All of these are positive developments for a province that’s phasing out coal-fired electricity and needs an estimated $12 billion in investments to flow into the sector.
Industry analysts say many generators were uncertain about making large capital commitments under the incoming capacity market rules.
“I don’t think we’ve seen a period where we have had pent-up demand that was just sitting idle and waiting for the gates to be open,” said Duane Reid-Carlson, chief executive of electricity consultancy EDC Associates.
“That’s where we are now. The decks have been cleared on many fronts.”
But what about the consumer cap?
During the spring provincial election campaign, UCP officials indicated the rate cap would be ditched.
Last July, Savage said the province would make a decision on the price cap in the fall.
While all the leaves are gone, a decision still hasn’t been proclaimed.
“The rate cap will be dealt with shortly,” said one government source.
“I think there’s a high expectation of a significant change or outright removal” of the price cap, said Reid-Carlson.
Such a decision would face opposition from several corners.
The regulated rate cap was initially unveiled by the former Notley government as part of its plan to overhaul the province’s electricity sector by phasing out all coal-fired power generation and aggressively pushing for more renewable energy.
To respond to concerns about future price volatility, the government said a price cap would run from June 2017 until June 2021.
At the time, the NDP noted electricity prices in the province under deregulation were unpredictable, spiking by as much as 65 per cent in one month.
Wholesale power prices were extremely low three years ago, amid slumping demand and excess supply, averaging just $18 per megawatt-hour in 2016. Last year, prices recovered to $50 per MW-h and are up again this year.
For consumers, the price cap has provided relief, to the tune of $53 million in 2018-19.
Nick Clark, co-owner of power retailer Spot Power, estimates the rate cap cost the province about $20 million a month in July and August.
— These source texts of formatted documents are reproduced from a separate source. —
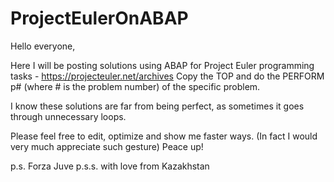 # ProjectEulerOnABAP

Hello everyone,

Here I will be posting solutions using ABAP for Project Euler programming tasks - https://projecteuler.net/archives
Copy the TOP and do the PERFORM p# (where # is the problem number) of the specific problem.

I know these solutions are far from being perfect, as sometimes it goes through unnecessary loops. 

Please feel free to edit, optimize and show me faster ways. (In fact I would very much appreciate such gesture)
Peace up!

p.s. Forza Juve
p.s.s. with love from Kazakhstan
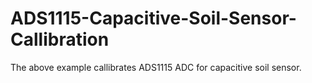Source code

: # ADS1115-Capacitive-Soil-Sensor-Callibration
The above example callibrates ADS1115 ADC for capacitive soil sensor.
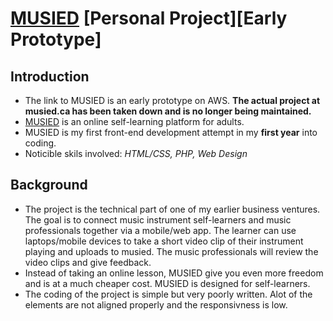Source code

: # [MUSIED](http://musied.s3-website-us-east-1.amazonaws.com/) [Personal Project][Early Prototype]

## Introduction
   - The link to MUSIED is an early prototype on AWS. **The actual project at musied.ca has been taken down and is no longer being maintained.**
   - [MUSIED](http://musied.s3-website-us-east-1.amazonaws.com/) is an online self-learning platform for adults.
   - MUSIED is my first front-end development attempt in my **first year** into coding.
   - Noticible skils involved: *HTML/CSS, PHP, Web Design*

## Background
   - The project is the technical part of one of my earlier business ventures. The goal is to connect music instrument self-learners and music professionals together via a mobile/web app. The learner can use laptops/mobile devices to take a short video clip of their instrument playing and uploads to musied. The music professionals will review the video clips and give feedback. 
   - Instead of taking an online lesson, MUSIED give you even more freedom and is at a much cheaper cost. MUSIED is designed for self-learners.
   - The coding of the project is simple but very poorly written. Alot of the elements are not aligned properly and the responsivness is low.
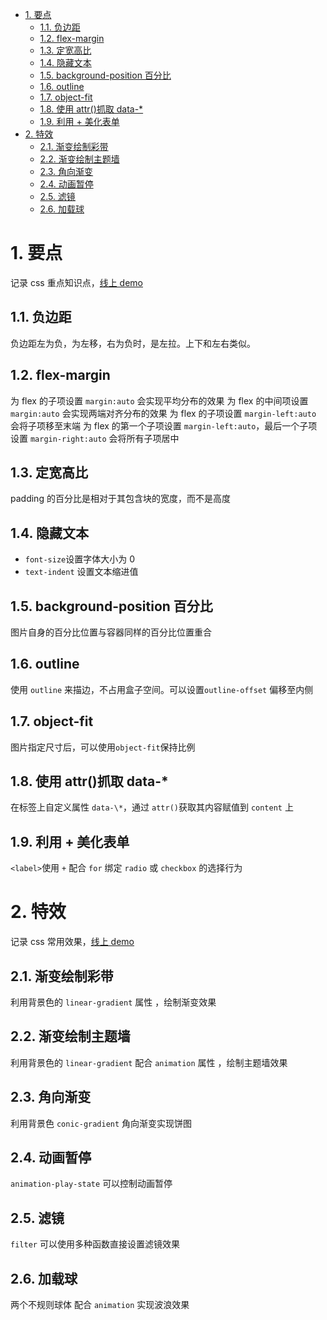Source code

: <!-- TOC -->

- [1. 要点](#1-%e8%a6%81%e7%82%b9)
  - [1.1. 负边距](#11-%e8%b4%9f%e8%be%b9%e8%b7%9d)
  - [1.2. flex-margin](#12-flex-margin)
  - [1.3. 定宽高比](#13-%e5%ae%9a%e5%ae%bd%e9%ab%98%e6%af%94)
  - [1.4. 隐藏文本](#14-%e9%9a%90%e8%97%8f%e6%96%87%e6%9c%ac)
  - [1.5. background-position 百分比](#15-background-position-%e7%99%be%e5%88%86%e6%af%94)
  - [1.6. outline](#16-outline)
  - [1.7. object-fit](#17-object-fit)
  - [1.8. 使用 attr()抓取 data-\*](#18-%e4%bd%bf%e7%94%a8-attr%e6%8a%93%e5%8f%96-data)
  - [1.9. 利用 + 美化表单](#19-%e5%88%a9%e7%94%a8--%e7%be%8e%e5%8c%96%e8%a1%a8%e5%8d%95)
- [2. 特效](#2-%e7%89%b9%e6%95%88)
  - [2.1. 渐变绘制彩带](#21-%e6%b8%90%e5%8f%98%e7%bb%98%e5%88%b6%e5%bd%a9%e5%b8%a6)
  - [2.2. 渐变绘制主题墙](#22-%e6%b8%90%e5%8f%98%e7%bb%98%e5%88%b6%e4%b8%bb%e9%a2%98%e5%a2%99)
  - [2.3. 角向渐变](#23-%e8%a7%92%e5%90%91%e6%b8%90%e5%8f%98)
  - [2.4. 动画暂停](#24-%e5%8a%a8%e7%94%bb%e6%9a%82%e5%81%9c)
  - [2.5. 滤镜](#25-%e6%bb%a4%e9%95%9c)
  - [2.6. 加载球](#26-%e5%8a%a0%e8%bd%bd%e7%90%83)

<!-- /TOC -->

# 1. 要点

记录 css 重点知识点，[线上 demo](https://codepen.io/liupeng1991/pen/KKdqaoe)

## 1.1. 负边距

负边距左为负，为左移，右为负时，是左拉。上下和左右类似。

## 1.2. flex-margin

为 flex 的子项设置 `margin:auto` 会实现平均分布的效果
为 flex 的中间项设置 `margin:auto` 会实现两端对齐分布的效果
为 flex 的子项设置 `margin-left:auto` 会将子项移至末端
为 flex 的第一个子项设置 `margin-left:auto`，最后一个子项设置 `margin-right:auto` 会将所有子项居中

## 1.3. 定宽高比

padding 的百分比是相对于其包含块的宽度，而不是高度

## 1.4. 隐藏文本

- `font-size`设置字体大小为 0
- `text-indent` 设置文本缩进值

## 1.5. background-position 百分比

图片自身的百分比位置与容器同样的百分比位置重合

## 1.6. outline

使用 `outline` 来描边，不占用盒子空间。可以设置`outline-offset` 偏移至内侧

## 1.7. object-fit

图片指定尺寸后，可以使用`object-fit`保持比例

## 1.8. 使用 attr()抓取 data-\*

在标签上自定义属性 `data-\*`，通过 `attr()`获取其内容赋值到 `content` 上

## 1.9. 利用 + 美化表单

`<label>`使用 `+` 配合 `for` 绑定 `radio` 或 `checkbox` 的选择行为

# 2. 特效

记录 css 常用效果，[线上 demo](https://codepen.io/liupeng1991/pen/rNOwjbE)

## 2.1. 渐变绘制彩带

利用背景色的 `linear-gradient` 属性 ，绘制渐变效果

## 2.2. 渐变绘制主题墙

利用背景色的 `linear-gradient` 配合 `animation` 属性 ，绘制主题墙效果

## 2.3. 角向渐变

利用背景色 `conic-gradient` 角向渐变实现饼图

## 2.4. 动画暂停

`animation-play-state` 可以控制动画暂停

## 2.5. 滤镜

`filter` 可以使用多种函数直接设置滤镜效果

## 2.6. 加载球

两个不规则球体 配合 `animation` 实现波浪效果
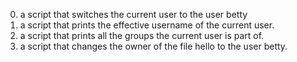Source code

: 0. a script that switches the current user to the user betty
1. a script that prints the effective username of the current user.
2. a script that prints all the groups the current user is part of.
3. a script that changes the owner of the file hello to the user betty.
He believes consumers will be able to find better prices and switch to lower rates if the cap is removed.
“There is no reason to offer a limited number of utilities and their regulated rate customers, (who) are now slightly less than 50 per cent of the market, price protection,” he said.
“All consumers have to do is shop around.”
Yet, many homeowners and small business operators don’t want to spend a lot of time hunting for electricity bargains.
Consumer groups say potential changes being contemplated to the energy-only market in the coming years — such as the Alberta Electric System Operator (AESO) allowing wholesale power prices to surge above their current limit — should influence what happens next.
“Don’t remove the price cap until you get a sense of what the AESO is going to do,” said Jim Wachowich of the Consumers’ Coalition of Alberta.
“The energy-only wholesale market is a volatile market. It’s designed to be a volatile market and the corresponding truth is most customers do not like volatility.”
NDP energy critic Irfan Sabir said the UCP government needs to provide Albertans with certainty and ensure they’re not subjected to power price spikes.
But the idea of interfering in an open market, spending government money to shelter consumers from fluctuating prices, has its own critics.
Whatever decision the province makes, there will be resistance.
“Any time you’re using a subsidy to prop up something for political reasons, it’s not a good reason,” said energy economist David Gray, former executive director of Alberta’s Utilities Consumer Advocate.
“People always watch (their bills) closely. Electricity and natural gas prices are one of those things people can’t avoid … so they just freaking hate them and they watch ’em like a hawk.”